Wer zum Energie-Sparfuchs werden will, braucht Informationen. Einen schnellen Rat geben Gütezeichen, die z. B. besonders energiesparende Geräte kennzeichnen. Im Folgenden werden einige wichtige gängige Energie-Label vorgestellt. Weitere Informationen zu Labeln, Siegeln und Gütezeichen bietet die Datenbank Label-Online. Hier werden 400 Label aus den Bereichen Energie, Umwelt, Gesundheit, Soziales sowie Sicherheit erklärt und bewertet.

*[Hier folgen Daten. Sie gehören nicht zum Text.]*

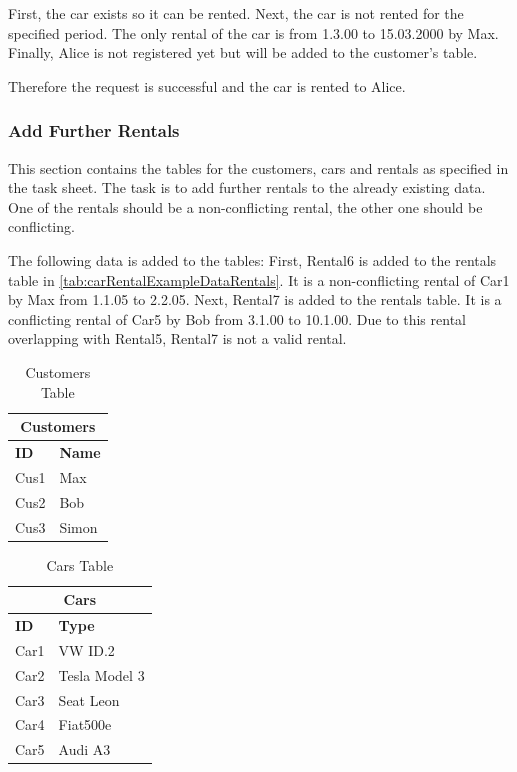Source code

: First, the car exists so it can be rented.
Next, the car is not rented for the specified period.
The only rental of the car is from 1.3.00 to 15.03.2000 by Max.
Finally, Alice is not registered yet but will be added to the customer's table.

Therefore the request is successful and the car is rented to Alice.

\subsubsection*{Add Further Rentals}
This section contains the tables for the customers, cars and rentals as specified in the task sheet.
The task is to add further rentals to the already existing data.
One of the rentals should be a non-conflicting rental, the other one should be conflicting.

The following data is added to the tables:
First, Rental6 is added to the rentals table in \autoref{tab:carRentalExampleDataRentals}.
It is a non-conflicting rental of Car1 by Max from 1.1.05 to 2.2.05.
Next, Rental7 is added to the rentals table.
It is a conflicting rental of Car5 by Bob from 3.1.00 to 10.1.00.
Due to this rental overlapping with Rental5, Rental7 is not a valid rental.

\begin{table}[H]
    \centering
    \caption{Customers Table}
    \label{tab:carRentalExampleDataCustomers}
    \begin{tabular}{|p{2cm}|p{2cm}|}
        \hline
        \multicolumn{2}{|c|}{\textbf{Customers}} \\
        \hline
        \textbf{ID} & \textbf{Name} \\
        \hline
        Cus1 & Max \\
        Cus2 & Bob \\
        Cus3 & Simon \\
        \hline
    \end{tabular}
\end{table}

\begin{table}[H]
    \centering
    \caption{Cars Table}
    \label{tab:carRentalExampleDataCars}
    \begin{tabular}{|p{2cm}|p{3cm}|}
        \hline
        \multicolumn{2}{|c|}{\textbf{Cars}} \\
        \hline
        \textbf{ID} & \textbf{Type} \\
        \hline
        Car1 & VW ID.2 \\
        Car2 & Tesla Model 3 \\
        Car3 & Seat Leon \\
        Car4 & Fiat500e \\
        Car5 & Audi A3 \\
        \hline
    \end{tabular}
\end{table}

Das älteste Umweltzeichen der Welt, der Blaue Engel, kennzeichnet verschiedene besonders stromsparende Geräte, u. a. Computer, Drucker und Multifunktionsgeräte. Neben dem Stromverbrauch werden auch gesundheitliche und ökologische Eigenschaften des Produktes getestet. Die Hersteller müssen diese Auszeichnung alle drei Jahre beantragen. Die Kriterien werden von der Jury Umweltzeichen festgelegt, der neben Handel und Industrie auch Umwelt- und Verbraucherorganisationen sowie Gewerkschaften und Kirchenvertreter angehören.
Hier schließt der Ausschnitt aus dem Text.